* [Records provided]
____________

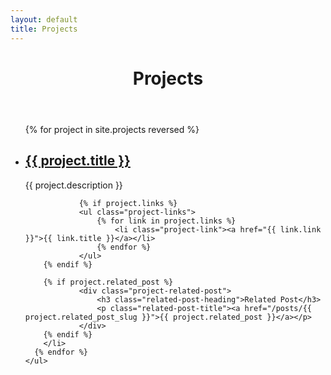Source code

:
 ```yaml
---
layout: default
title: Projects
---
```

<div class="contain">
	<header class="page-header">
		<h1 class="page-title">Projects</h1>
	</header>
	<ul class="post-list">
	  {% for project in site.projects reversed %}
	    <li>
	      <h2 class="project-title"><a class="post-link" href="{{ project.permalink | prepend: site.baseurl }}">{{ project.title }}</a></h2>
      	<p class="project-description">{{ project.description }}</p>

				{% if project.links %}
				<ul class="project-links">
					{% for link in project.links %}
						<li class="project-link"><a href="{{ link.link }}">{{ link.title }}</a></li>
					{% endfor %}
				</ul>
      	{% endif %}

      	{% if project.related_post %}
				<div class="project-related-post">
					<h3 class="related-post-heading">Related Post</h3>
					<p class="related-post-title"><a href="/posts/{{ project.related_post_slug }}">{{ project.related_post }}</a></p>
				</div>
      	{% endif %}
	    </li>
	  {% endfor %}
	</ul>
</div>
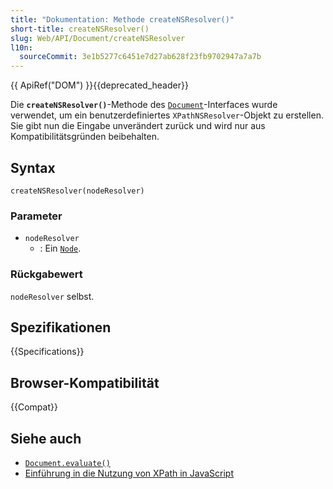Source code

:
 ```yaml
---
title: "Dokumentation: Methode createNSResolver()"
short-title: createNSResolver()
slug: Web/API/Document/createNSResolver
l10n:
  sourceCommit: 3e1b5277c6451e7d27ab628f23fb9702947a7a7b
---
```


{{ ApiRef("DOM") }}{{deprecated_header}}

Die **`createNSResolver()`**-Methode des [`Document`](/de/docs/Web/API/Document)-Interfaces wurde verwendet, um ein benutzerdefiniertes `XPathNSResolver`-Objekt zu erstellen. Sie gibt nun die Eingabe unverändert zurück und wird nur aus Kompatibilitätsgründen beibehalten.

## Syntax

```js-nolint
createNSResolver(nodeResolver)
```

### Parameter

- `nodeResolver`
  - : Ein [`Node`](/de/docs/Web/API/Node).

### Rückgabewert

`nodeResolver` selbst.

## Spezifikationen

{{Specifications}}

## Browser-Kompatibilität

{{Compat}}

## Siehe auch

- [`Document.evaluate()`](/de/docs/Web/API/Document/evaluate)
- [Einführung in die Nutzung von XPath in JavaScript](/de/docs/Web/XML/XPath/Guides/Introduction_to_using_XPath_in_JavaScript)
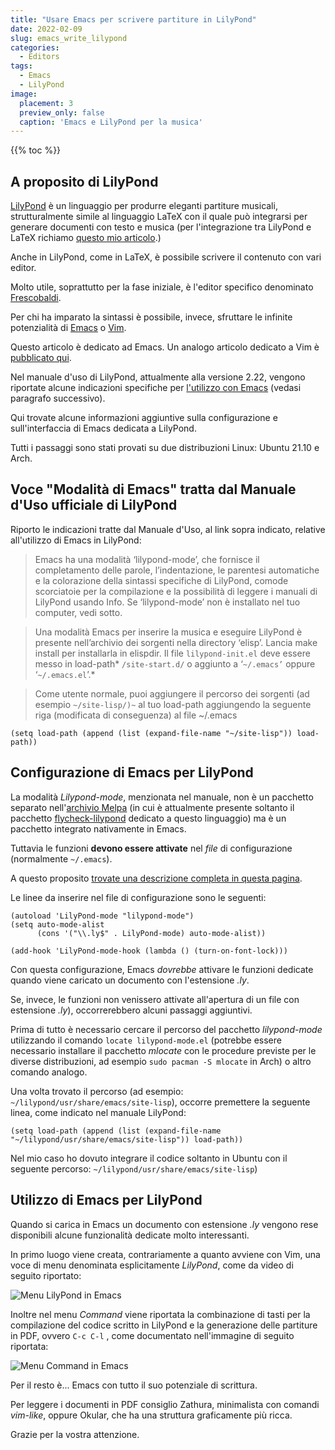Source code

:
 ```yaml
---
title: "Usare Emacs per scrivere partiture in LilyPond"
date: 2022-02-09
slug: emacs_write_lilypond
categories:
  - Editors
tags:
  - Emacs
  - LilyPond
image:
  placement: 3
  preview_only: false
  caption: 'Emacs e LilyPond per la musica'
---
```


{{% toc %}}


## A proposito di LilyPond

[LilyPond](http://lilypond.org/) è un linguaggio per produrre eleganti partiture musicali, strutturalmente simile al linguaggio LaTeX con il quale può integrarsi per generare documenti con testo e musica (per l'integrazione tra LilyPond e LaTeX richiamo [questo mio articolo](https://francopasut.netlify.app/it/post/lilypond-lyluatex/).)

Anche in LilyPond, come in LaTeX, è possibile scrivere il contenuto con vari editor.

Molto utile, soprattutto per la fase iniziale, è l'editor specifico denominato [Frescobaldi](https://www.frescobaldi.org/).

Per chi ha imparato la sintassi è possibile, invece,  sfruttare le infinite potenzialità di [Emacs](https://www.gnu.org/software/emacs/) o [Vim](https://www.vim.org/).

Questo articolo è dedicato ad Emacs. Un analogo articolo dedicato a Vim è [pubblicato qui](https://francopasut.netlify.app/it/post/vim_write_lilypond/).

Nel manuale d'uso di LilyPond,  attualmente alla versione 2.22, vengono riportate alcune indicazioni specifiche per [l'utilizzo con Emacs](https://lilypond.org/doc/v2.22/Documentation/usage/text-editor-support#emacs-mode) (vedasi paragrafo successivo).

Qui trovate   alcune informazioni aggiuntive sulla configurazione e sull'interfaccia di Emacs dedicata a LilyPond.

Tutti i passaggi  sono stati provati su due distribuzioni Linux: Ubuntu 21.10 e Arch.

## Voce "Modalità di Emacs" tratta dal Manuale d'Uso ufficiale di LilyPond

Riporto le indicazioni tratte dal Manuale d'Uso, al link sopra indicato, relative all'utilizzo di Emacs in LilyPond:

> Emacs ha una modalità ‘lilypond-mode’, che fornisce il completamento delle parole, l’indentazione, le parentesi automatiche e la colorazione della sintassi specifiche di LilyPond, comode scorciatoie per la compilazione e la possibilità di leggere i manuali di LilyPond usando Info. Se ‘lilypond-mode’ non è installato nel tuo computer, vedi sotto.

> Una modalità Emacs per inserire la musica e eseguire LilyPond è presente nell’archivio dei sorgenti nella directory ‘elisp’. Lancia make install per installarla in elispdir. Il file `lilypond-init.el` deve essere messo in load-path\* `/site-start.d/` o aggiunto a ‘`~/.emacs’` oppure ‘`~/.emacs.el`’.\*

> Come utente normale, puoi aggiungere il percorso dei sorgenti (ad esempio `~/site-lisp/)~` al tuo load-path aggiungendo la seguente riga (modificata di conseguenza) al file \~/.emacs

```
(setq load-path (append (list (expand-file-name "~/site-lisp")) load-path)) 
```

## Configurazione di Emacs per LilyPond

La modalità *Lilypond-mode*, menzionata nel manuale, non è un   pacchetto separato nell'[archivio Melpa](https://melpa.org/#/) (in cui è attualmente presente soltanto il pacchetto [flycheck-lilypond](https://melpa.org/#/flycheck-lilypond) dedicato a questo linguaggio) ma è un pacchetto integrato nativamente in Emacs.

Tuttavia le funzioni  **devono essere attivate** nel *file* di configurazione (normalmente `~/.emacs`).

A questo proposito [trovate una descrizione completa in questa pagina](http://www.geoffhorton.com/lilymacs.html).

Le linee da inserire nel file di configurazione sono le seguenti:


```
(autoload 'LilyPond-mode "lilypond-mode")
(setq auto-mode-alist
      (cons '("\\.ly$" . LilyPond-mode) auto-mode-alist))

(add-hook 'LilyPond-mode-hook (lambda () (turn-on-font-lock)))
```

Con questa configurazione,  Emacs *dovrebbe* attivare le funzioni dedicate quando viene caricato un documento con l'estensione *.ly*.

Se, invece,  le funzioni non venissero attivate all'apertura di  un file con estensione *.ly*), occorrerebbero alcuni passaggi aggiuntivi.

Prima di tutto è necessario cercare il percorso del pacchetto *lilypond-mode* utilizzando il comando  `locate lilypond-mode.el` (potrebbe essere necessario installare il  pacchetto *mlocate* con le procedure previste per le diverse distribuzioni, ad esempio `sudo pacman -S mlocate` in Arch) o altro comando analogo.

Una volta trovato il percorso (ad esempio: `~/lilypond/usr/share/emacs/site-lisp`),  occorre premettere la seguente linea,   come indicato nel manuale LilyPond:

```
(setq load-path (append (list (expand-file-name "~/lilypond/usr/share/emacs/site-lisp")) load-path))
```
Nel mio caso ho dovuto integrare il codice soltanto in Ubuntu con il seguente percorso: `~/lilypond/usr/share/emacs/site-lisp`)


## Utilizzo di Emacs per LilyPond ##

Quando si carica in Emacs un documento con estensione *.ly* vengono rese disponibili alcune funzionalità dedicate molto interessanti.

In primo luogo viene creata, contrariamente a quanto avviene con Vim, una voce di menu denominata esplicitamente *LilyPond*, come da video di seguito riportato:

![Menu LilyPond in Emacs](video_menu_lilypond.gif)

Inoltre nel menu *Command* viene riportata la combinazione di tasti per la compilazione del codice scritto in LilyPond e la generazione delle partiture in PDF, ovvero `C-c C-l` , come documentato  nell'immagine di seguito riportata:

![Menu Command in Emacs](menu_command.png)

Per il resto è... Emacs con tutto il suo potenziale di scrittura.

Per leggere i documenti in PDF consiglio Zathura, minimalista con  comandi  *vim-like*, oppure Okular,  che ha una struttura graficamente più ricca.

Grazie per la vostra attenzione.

____________

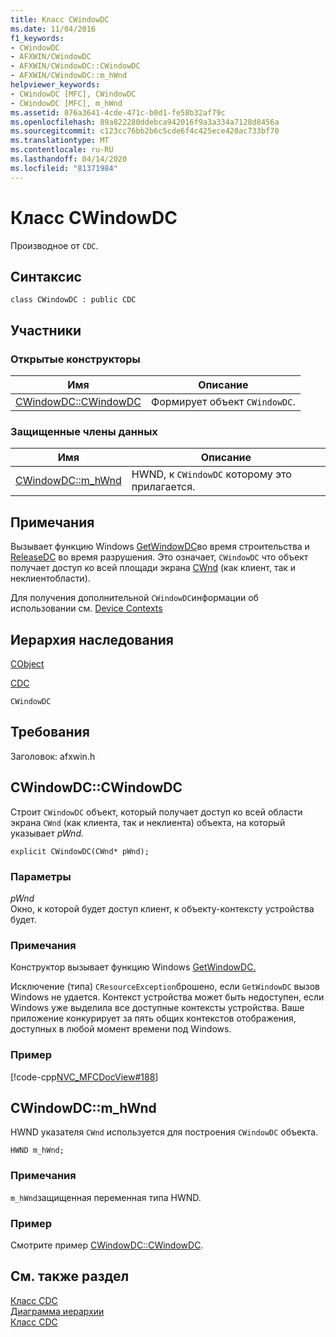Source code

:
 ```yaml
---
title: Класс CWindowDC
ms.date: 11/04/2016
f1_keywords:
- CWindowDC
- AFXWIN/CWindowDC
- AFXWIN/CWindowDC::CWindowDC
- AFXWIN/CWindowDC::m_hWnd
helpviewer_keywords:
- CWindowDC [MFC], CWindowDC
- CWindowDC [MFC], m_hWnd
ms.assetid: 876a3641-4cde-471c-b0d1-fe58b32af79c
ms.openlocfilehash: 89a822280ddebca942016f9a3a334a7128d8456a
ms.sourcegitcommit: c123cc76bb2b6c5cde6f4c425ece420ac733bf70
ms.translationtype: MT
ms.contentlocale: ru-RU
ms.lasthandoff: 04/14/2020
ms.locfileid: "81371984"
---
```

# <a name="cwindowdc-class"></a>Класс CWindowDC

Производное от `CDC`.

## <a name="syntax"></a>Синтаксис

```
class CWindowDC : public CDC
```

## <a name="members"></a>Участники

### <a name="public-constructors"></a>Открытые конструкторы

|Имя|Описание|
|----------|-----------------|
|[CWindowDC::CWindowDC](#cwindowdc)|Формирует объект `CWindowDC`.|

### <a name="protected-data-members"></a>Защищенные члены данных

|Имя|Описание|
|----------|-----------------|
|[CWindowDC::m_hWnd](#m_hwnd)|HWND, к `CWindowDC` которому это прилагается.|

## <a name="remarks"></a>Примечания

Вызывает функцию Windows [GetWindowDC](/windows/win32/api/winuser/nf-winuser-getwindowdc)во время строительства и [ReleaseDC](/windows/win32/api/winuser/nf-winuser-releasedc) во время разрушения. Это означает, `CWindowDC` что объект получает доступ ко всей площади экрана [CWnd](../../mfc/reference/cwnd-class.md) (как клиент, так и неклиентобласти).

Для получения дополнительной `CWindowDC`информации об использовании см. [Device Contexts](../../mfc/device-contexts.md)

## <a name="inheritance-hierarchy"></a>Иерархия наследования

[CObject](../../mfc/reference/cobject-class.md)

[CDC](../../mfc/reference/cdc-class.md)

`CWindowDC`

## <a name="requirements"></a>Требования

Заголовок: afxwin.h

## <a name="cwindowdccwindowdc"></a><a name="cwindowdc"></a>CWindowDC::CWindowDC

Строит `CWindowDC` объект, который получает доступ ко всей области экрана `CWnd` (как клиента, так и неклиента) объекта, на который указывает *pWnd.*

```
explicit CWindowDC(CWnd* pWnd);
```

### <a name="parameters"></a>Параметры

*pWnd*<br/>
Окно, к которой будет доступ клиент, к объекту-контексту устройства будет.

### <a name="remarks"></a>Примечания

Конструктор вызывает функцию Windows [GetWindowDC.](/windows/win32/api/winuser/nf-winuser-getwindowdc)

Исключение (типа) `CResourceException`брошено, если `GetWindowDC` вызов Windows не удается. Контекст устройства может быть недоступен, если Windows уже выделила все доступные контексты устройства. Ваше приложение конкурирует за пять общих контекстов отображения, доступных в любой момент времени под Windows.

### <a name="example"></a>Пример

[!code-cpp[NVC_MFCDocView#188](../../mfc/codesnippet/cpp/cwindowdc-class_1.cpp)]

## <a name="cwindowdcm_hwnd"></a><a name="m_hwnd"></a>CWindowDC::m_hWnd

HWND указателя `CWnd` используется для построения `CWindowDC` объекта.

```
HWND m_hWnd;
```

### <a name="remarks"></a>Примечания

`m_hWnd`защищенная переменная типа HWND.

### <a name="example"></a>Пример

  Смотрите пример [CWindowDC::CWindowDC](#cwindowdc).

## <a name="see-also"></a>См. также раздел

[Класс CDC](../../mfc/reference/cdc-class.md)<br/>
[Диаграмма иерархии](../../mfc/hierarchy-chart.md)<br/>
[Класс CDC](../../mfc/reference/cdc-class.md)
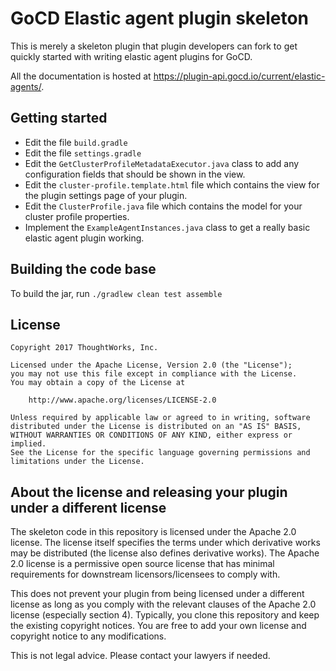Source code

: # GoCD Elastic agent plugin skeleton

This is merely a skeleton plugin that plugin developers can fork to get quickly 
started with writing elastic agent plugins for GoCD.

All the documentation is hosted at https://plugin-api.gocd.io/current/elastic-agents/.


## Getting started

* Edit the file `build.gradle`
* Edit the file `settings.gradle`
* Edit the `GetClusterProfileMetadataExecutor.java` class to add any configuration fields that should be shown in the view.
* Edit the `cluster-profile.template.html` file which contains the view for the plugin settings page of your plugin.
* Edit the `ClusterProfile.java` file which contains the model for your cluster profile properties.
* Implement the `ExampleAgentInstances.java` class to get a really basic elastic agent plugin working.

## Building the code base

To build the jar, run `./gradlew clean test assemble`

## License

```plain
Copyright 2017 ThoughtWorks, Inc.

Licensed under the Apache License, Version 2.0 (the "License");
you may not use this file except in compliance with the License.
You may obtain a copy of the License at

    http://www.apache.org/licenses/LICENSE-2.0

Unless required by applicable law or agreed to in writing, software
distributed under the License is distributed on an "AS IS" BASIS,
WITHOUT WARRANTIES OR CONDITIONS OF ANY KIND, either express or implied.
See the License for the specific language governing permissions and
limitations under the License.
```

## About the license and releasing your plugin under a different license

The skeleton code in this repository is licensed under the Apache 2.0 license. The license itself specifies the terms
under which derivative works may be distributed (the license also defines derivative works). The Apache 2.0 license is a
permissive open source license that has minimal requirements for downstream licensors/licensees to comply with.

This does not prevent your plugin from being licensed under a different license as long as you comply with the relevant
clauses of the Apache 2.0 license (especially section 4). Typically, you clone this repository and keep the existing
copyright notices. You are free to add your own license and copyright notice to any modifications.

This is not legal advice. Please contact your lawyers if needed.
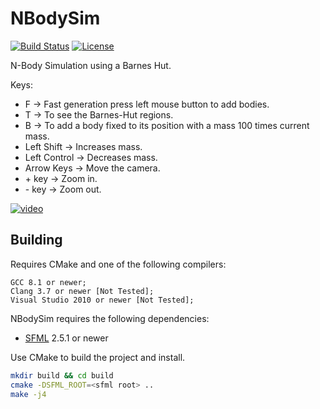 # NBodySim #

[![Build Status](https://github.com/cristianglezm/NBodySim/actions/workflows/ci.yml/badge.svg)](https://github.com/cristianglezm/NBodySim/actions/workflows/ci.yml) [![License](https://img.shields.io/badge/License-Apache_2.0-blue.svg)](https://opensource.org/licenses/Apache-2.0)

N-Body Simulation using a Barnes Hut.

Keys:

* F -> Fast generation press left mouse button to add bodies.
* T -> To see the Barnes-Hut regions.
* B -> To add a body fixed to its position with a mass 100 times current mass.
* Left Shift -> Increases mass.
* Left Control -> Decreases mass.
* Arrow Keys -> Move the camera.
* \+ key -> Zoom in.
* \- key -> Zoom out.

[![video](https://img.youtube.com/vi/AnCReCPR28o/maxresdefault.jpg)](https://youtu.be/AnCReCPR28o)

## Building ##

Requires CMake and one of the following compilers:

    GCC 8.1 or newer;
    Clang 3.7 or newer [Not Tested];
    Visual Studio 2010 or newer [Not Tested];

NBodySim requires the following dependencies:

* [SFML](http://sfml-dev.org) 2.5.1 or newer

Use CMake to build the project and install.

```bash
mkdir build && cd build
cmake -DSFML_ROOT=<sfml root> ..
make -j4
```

____________

* [Exercise requirements]
Using the material above, filter for lines holding "skeleton" and copy each one.

* [Solved problem]
: # GoCD Elastic agent plugin skeleton
This is merely a skeleton plugin that plugin developers can fork to get quickly 
The skeleton code in this repository is licensed under the Apache 2.0 license. The license itself specifies the terms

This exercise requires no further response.